■ **Exercise requirements**:
Where a line holds the word "HUAWEI", copy that line from the data below.

■ **The input**:
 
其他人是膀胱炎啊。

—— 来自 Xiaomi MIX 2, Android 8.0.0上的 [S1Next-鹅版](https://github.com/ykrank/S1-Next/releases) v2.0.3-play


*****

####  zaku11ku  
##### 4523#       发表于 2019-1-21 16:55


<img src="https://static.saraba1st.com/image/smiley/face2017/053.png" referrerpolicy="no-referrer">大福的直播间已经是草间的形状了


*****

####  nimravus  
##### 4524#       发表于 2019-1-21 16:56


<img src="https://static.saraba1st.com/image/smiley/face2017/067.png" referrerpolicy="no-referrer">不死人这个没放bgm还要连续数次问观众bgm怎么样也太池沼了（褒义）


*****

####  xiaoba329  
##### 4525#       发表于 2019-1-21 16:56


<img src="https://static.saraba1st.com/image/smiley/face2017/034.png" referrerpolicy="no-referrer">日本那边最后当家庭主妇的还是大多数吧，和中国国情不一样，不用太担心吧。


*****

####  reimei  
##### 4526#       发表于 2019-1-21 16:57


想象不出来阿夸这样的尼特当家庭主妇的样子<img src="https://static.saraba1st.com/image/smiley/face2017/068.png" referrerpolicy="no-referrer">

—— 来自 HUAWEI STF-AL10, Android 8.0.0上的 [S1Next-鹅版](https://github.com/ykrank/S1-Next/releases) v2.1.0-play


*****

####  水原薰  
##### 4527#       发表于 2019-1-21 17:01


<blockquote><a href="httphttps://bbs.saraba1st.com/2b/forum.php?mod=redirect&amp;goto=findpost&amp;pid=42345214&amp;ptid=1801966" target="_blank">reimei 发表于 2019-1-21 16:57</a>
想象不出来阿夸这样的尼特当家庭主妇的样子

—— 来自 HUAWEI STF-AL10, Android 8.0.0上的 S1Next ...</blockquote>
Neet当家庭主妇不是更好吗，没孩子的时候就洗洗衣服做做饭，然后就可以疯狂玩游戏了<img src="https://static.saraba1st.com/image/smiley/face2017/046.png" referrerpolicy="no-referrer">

...

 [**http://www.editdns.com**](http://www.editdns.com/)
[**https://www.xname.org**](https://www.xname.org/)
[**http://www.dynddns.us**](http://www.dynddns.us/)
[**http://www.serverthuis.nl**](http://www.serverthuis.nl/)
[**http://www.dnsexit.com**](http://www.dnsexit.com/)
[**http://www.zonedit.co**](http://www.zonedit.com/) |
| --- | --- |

■ **Exercise solution**:
—— 来自 HUAWEI STF-AL10, Android 8.0.0上的 [S1Next-鹅版](https://github.com/ykrank/S1-Next/releases) v2.1.0-play
—— 来自 HUAWEI STF-AL10, Android 8.0.0上的 S1Next ...</blockquote>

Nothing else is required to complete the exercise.